L’océan joue un rôle essentiel dans la régulation de notre climat en absorbant une part importante du dioxyde de carbone (CO₂) émis par les activités humaines. Environ un quart de ces émissions y sont stockées, ce qui aide à limiter le réchauffement climatique. Cependant, une étude récente menée par David Ho, un océanographe de l’Université d’Hawaï, montre que la pluie pourrait renforcer ce processus d’absorption de CO₂.

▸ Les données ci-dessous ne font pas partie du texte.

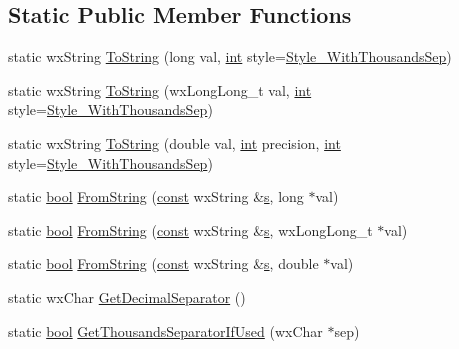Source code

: \subsection*{Static Public Member Functions}
\begin{DoxyCompactItemize}
\item 
static wx\+String \hyperlink{class_number_formatter_ac348f3bf60fda5353e97d1e0d31fa994}{To\+String} (long val, \hyperlink{xmltok_8h_a5a0d4a5641ce434f1d23533f2b2e6653}{int} style=\hyperlink{class_number_formatter_abe9347e515a52a6b16988ba9919e1d19af4480c7e796250247fb32e315b830369}{Style\+\_\+\+With\+Thousands\+Sep})
\item 
static wx\+String \hyperlink{class_number_formatter_ab316b7e649066e8b7e2d2e71ed8b5a99}{To\+String} (wx\+Long\+Long\+\_\+t val, \hyperlink{xmltok_8h_a5a0d4a5641ce434f1d23533f2b2e6653}{int} style=\hyperlink{class_number_formatter_abe9347e515a52a6b16988ba9919e1d19af4480c7e796250247fb32e315b830369}{Style\+\_\+\+With\+Thousands\+Sep})
\item 
static wx\+String \hyperlink{class_number_formatter_a65a1e78627040d268d16f5410d8c75e8}{To\+String} (double val, \hyperlink{xmltok_8h_a5a0d4a5641ce434f1d23533f2b2e6653}{int} precision, \hyperlink{xmltok_8h_a5a0d4a5641ce434f1d23533f2b2e6653}{int} style=\hyperlink{class_number_formatter_abe9347e515a52a6b16988ba9919e1d19af4480c7e796250247fb32e315b830369}{Style\+\_\+\+With\+Thousands\+Sep})
\item 
static \hyperlink{mac_2config_2i386_2lib-src_2libsoxr_2soxr-config_8h_abb452686968e48b67397da5f97445f5b}{bool} \hyperlink{class_number_formatter_a00b13a190cc812d16ef47bb8caf08e66}{From\+String} (\hyperlink{getopt1_8c_a2c212835823e3c54a8ab6d95c652660e}{const} wx\+String \&\hyperlink{lib_2expat_8h_a755339d27872b13735c2cab829e47157}{s}, long $\ast$val)
\item 
static \hyperlink{mac_2config_2i386_2lib-src_2libsoxr_2soxr-config_8h_abb452686968e48b67397da5f97445f5b}{bool} \hyperlink{class_number_formatter_a00f0d3585f717bd24faaefd870d9d285}{From\+String} (\hyperlink{getopt1_8c_a2c212835823e3c54a8ab6d95c652660e}{const} wx\+String \&\hyperlink{lib_2expat_8h_a755339d27872b13735c2cab829e47157}{s}, wx\+Long\+Long\+\_\+t $\ast$val)
\item 
static \hyperlink{mac_2config_2i386_2lib-src_2libsoxr_2soxr-config_8h_abb452686968e48b67397da5f97445f5b}{bool} \hyperlink{class_number_formatter_a78c66fed68d71811f92ae14d08ebc54d}{From\+String} (\hyperlink{getopt1_8c_a2c212835823e3c54a8ab6d95c652660e}{const} wx\+String \&\hyperlink{lib_2expat_8h_a755339d27872b13735c2cab829e47157}{s}, double $\ast$val)
\item 
static wx\+Char \hyperlink{class_number_formatter_a1b410d6a54777a4ae9fe04576de755df}{Get\+Decimal\+Separator} ()
\item 
static \hyperlink{mac_2config_2i386_2lib-src_2libsoxr_2soxr-config_8h_abb452686968e48b67397da5f97445f5b}{bool} \hyperlink{class_number_formatter_a53bda31db7ac3286550f6f26c5c9ca84}{Get\+Thousands\+Separator\+If\+Used} (wx\+Char $\ast$sep)
\end{DoxyCompactItemize}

Tout commence dans un parking
Tout a débuté dans les années 1990, dans le parking d’un bâtiment de la NOAA (National Oceanic and Atmospheric Administration) à Miami. David Ho, alors jeune diplômé de vingt-deux ans, a une idée surprenante pour tester ses théories : il installe deux petites piscines pour enfants qu’il remplit d’eau mélangée à un traceur de gaz et ajoute un auvent sur l’une d’elles pour servir de témoin. Pendant des mois, il prélève quotidiennement des échantillons afin de vérifier si les pluies fréquentes de l’après-midi influent sur la quantité de CO₂ absorbée par l’eau. Malgré les difficultés, l’expérience révèle un résultat crucial : la pluie semble effectivement améliorer la capacité de l’eau à capter du CO₂.

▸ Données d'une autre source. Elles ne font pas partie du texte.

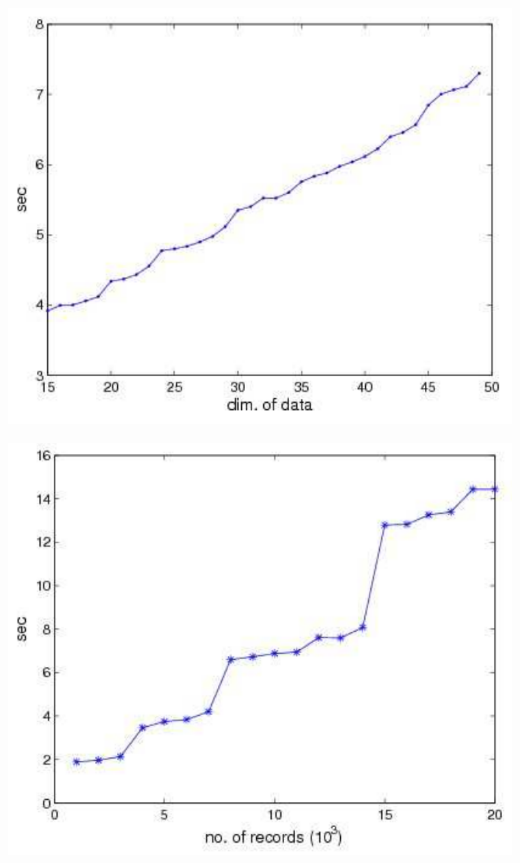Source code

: \begin{minipage}[b]{0.4\textwidth}
	\centering
	\includegraphics[width=\textwidth]{figures/dataDimensions.pdf}
	\label{fig:dd_nonfloagting}
\end{minipage}
\begin{minipage}[b]{0.4\textwidth}
	\centering
	\includegraphics[width=\textwidth]{figures/dataSize.pdf}
	\label{fig:ds_nonfloagting}
\end{minipage}
\vspace{\baselineskip}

Depuis, David Ho a poursuivi ses recherches en utilisant des équipements plus sophistiqués. Ces récents représentent ainsi l’aboutissement de décennies de recherche. En analysant les effets de la pluie à l’échelle mondiale, son équipe a démontré que les précipitations augmentent l’absorption annuelle de CO₂ par l’océan de 140 à 190 millions de tonnes, soit 5 à 7 % de plus chaque année.
Comment la pluie influence-t-elle l’océan ?

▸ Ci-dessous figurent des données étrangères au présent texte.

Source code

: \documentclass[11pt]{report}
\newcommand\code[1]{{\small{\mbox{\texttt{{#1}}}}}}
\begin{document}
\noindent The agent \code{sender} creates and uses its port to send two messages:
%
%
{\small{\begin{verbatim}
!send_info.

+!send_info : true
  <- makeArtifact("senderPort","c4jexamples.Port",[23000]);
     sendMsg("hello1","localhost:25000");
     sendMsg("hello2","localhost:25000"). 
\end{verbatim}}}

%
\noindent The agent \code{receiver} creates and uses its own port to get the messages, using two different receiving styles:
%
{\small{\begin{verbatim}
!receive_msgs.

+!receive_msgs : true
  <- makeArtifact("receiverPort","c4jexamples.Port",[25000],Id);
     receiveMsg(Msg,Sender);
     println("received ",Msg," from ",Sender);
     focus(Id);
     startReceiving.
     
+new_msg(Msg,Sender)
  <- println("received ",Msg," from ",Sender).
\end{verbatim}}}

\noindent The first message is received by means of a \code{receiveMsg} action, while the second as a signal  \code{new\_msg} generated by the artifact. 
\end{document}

Mais pourquoi une simple goutte d’eau de pluie aurait-elle un tel effet ? Les chercheurs ont découvert que la pluie agit par trois mécanismes principaux. D’abord, il y a la turbulence. Lorsqu’une goutte de pluie frappe la surface de l’océan, elle crée un petit tourbillon qui mélange l’eau de surface avec celle plus en profondeur, exposant ainsi davantage d’eau au contact de l’air chargé de CO₂. Ce processus favorise alors l’échange de gaz entre l’atmosphère et l’océan, ce qui permet au dioxyde de carbone de mieux s’y dissoudre.
Ensuite, il y a l’effet de dilution. En arrivant dans l’océan, chaque goutte d’eau de pluie est relativement douce comparée à l’eau de mer. Ce changement réduit la salinité de surface, ce qui modifie le gradient de concentration du CO₂ entre l’air et l’océan. Cela facilite encore davantage l’absorption de ce gaz dans les eaux de surface.
Enfin, le troisième mécanisme est le dépôt humide. En traversant l’atmosphère, chaque goutte de pluie capte du CO₂, qu’elle transporte directement vers la mer en tombant. C’est un flux à sens unique où ce gaz de l’air finit par se retrouver injecté dans les océans, renforçant ainsi leur rôle de puits de carbone.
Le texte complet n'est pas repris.